- _Activity_
Work out how many lines below hold the string "Include" and state only that figure.

(Source data)
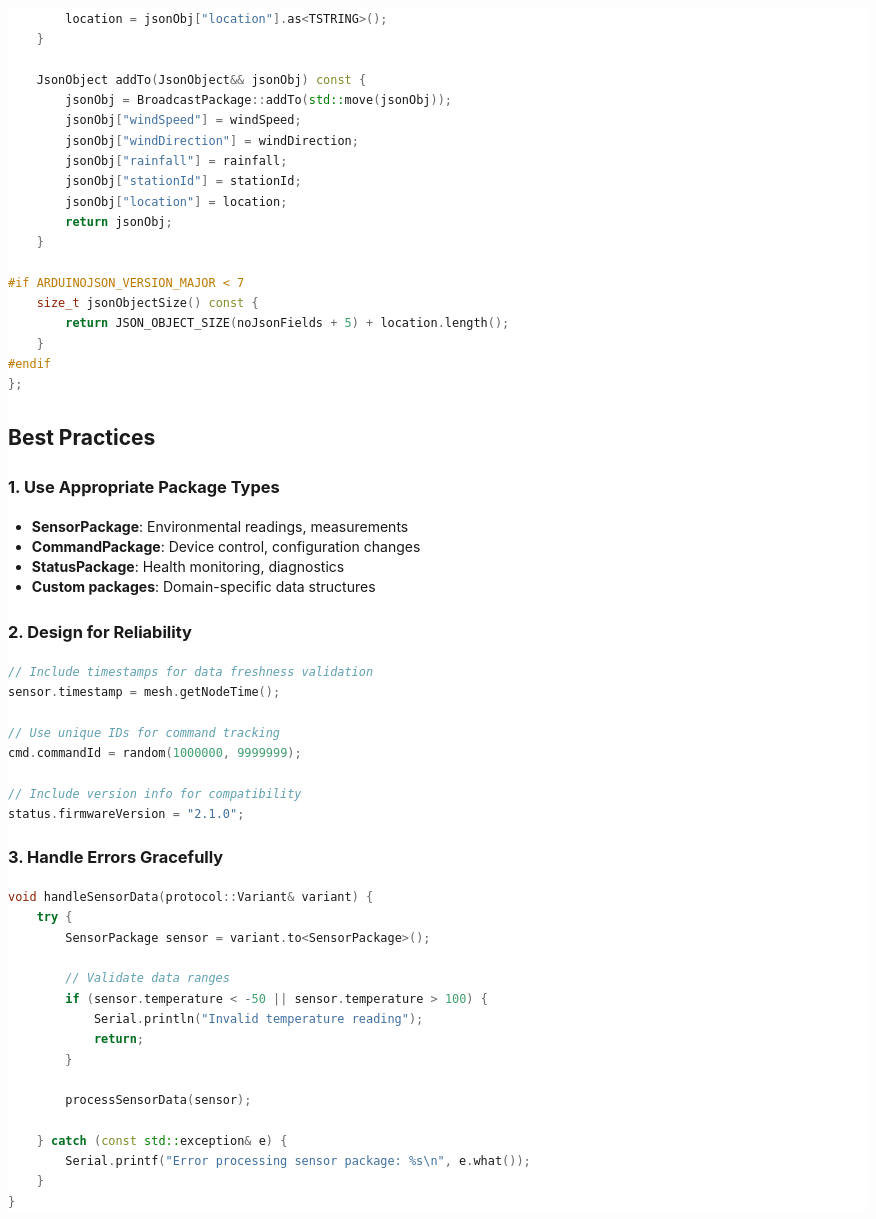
 ```cpp
        location = jsonObj["location"].as<TSTRING>();
    }
    
    JsonObject addTo(JsonObject&& jsonObj) const {
        jsonObj = BroadcastPackage::addTo(std::move(jsonObj));
        jsonObj["windSpeed"] = windSpeed;
        jsonObj["windDirection"] = windDirection;
        jsonObj["rainfall"] = rainfall;
        jsonObj["stationId"] = stationId;
        jsonObj["location"] = location;
        return jsonObj;
    }
    
#if ARDUINOJSON_VERSION_MAJOR < 7
    size_t jsonObjectSize() const {
        return JSON_OBJECT_SIZE(noJsonFields + 5) + location.length();
    }
#endif
};
```

## Best Practices

### 1. Use Appropriate Package Types

- **SensorPackage**: Environmental readings, measurements
- **CommandPackage**: Device control, configuration changes  
- **StatusPackage**: Health monitoring, diagnostics
- **Custom packages**: Domain-specific data structures

### 2. Design for Reliability

```cpp
// Include timestamps for data freshness validation
sensor.timestamp = mesh.getNodeTime();

// Use unique IDs for command tracking
cmd.commandId = random(1000000, 9999999);

// Include version info for compatibility
status.firmwareVersion = "2.1.0";
```

### 3. Handle Errors Gracefully

```cpp
void handleSensorData(protocol::Variant& variant) {
    try {
        SensorPackage sensor = variant.to<SensorPackage>();
        
        // Validate data ranges
        if (sensor.temperature < -50 || sensor.temperature > 100) {
            Serial.println("Invalid temperature reading");
            return;
        }
        
        processSensorData(sensor);
        
    } catch (const std::exception& e) {
        Serial.printf("Error processing sensor package: %s\n", e.what());
    }
}
```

- _Answer below_
2